# [AIM OF THE EXERCISE]
Please say how many lines in the entries below hold the string "Noshirvani", with no other words.

───── EXERCISE DATA ─────

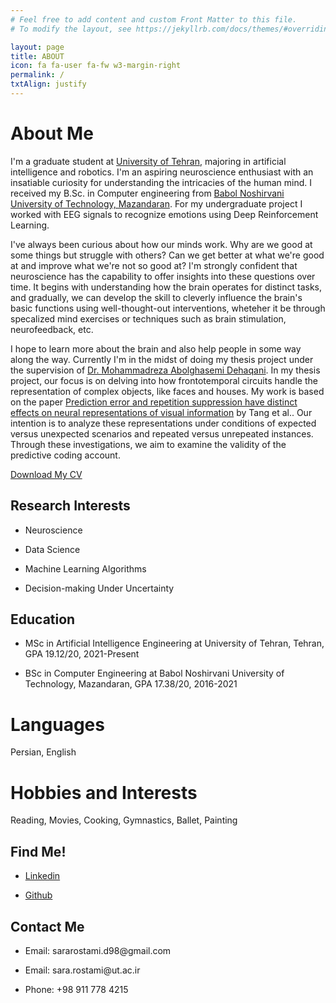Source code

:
 ```yaml
---
# Feel free to add content and custom Front Matter to this file.
# To modify the layout, see https://jekyllrb.com/docs/themes/#overriding-theme-defaults

layout: page
title: ABOUT
icon: fa fa-user fa-fw w3-margin-right
permalink: /
txtAlign: justify
---
```



# About Me

I'm a graduate student at [University of Tehran](https://ut.ac.ir/en), majoring in artificial intelligence and robotics. I'm an aspiring neuroscience enthusiast with an insatiable curiosity for understanding the intricacies of the human mind.
I received my B.Sc. in Computer engineering from [Babol Noshirvani University of Technology, Mazandaran](https://www.modares.ac.ir/en/aboutus).
For my undergraduate project I worked with EEG signals to recognize emotions using Deep Reinforcement Learning.

I've always been curious about how our minds work. Why are we good at some things but struggle with others? Can we get better at what we're good at and improve what we're not so good at?
I'm strongly confident that neuroscience has the capability to offer insights into these questions over time. It begins with understanding how the brain operates for distinct tasks, and gradually, we can develop the skill to cleverly influence the brain's basic functions using well-thought-out interventions, wheteher it be through specalized mind exercises or techniques such as brain stimulation, neurofeedback, etc.

I hope to learn more about the brain and also help people in some way along the way.
Currently I'm in the midst of doing my thesis project under the supervision of [Dr. Mohammadreza Abolghasemi Dehaqani](https://ece.ut.ac.ir/en/~dehaqani). In my thesis project, our focus is on delving into how frontotemporal circuits handle the representation of complex objects, like faces and houses. My work is based on the paper [Prediction error and repetition suppression have distinct effects on neural representations of visual information](https://elifesciences.org/articles/33123) by Tang et al.. Our intention is to analyze these representations under conditions of expected versus unexpected scenarios and repeated versus unrepeated instances. Through these investigations, we aim to examine the validity of the predictive coding account.



<a href="https://github.com/SaraRostami/SaraRostami.github.io/raw/b94d8100087af68cd899f2d2ce17a3be55807272/CV_SaraRostami.pdf" class="w3-button w3-white w3-border w3-border-indigo w3-round-large w3-text-blue">Download My CV</a> <!--<a href="#" class="w3-button w3-white w3-border w3-border-indigo w3-round-large w3-text-blue">Download My Resume</a>-->

<div class="w3-row">
  <div class="w3-col l6 m6 s12">
    <h2 id="research-interests">Research Interests</h2>
    <ul>
      <li><p>Neuroscience</p></li>
	    <li><p>Data Science</p></li>
      <li><p>Machine Learning Algorithms</p></li>	  
      <li><p>Decision-making Under Uncertainty</p></li>
    </ul>       
  </div>
  <div class="w3-col l6 m6 s12">
    <h2 id="Education">Education</h2>
    <ul>
      <li><p>MSc in Artificial Intelligence Engineering at University of Tehran, Tehran, GPA 19.12/20, 2021-Present</p></li>
      <li><p>BSc in Computer Engineering at Babol Noshirvani University of Technology, Mazandaran, GPA 17.38/20, 2016-2021</p></li>
    </ul>
  </div>
</div>

# Languages
Persian, English

# Hobbies and Interests
Reading, Movies, Cooking, Gymnastics, Ballet, Painting


<div class="w3-row">
  <div class="w3-col l6 m6 s12 w3">
    <h2 id="Find Me!">Find Me!</h2>
    <ul>
      <li><p><a href="https://ir.linkedin.com/in/sara-rostami-7022181b0">Linkedin</a></p></li>
      <li><p><a href="https://github.com/SaraRostami">Github</a></p></li>
    </ul>
  </div>
  <div class="w3-col l6 m6 s12 w3">
    <h2 id="Contact Me">Contact Me</h2>
      <ul>
        <li><p>Email: sararostami.d98@gmail.com</p></li>
        <li><p>Email: sara.rostami@ut.ac.ir</p></li>
        <li><p>Phone: +98 911 778 4215</p></li>
      </ul>
  </div>
</div>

─────

# [FINAL ANSWER]
2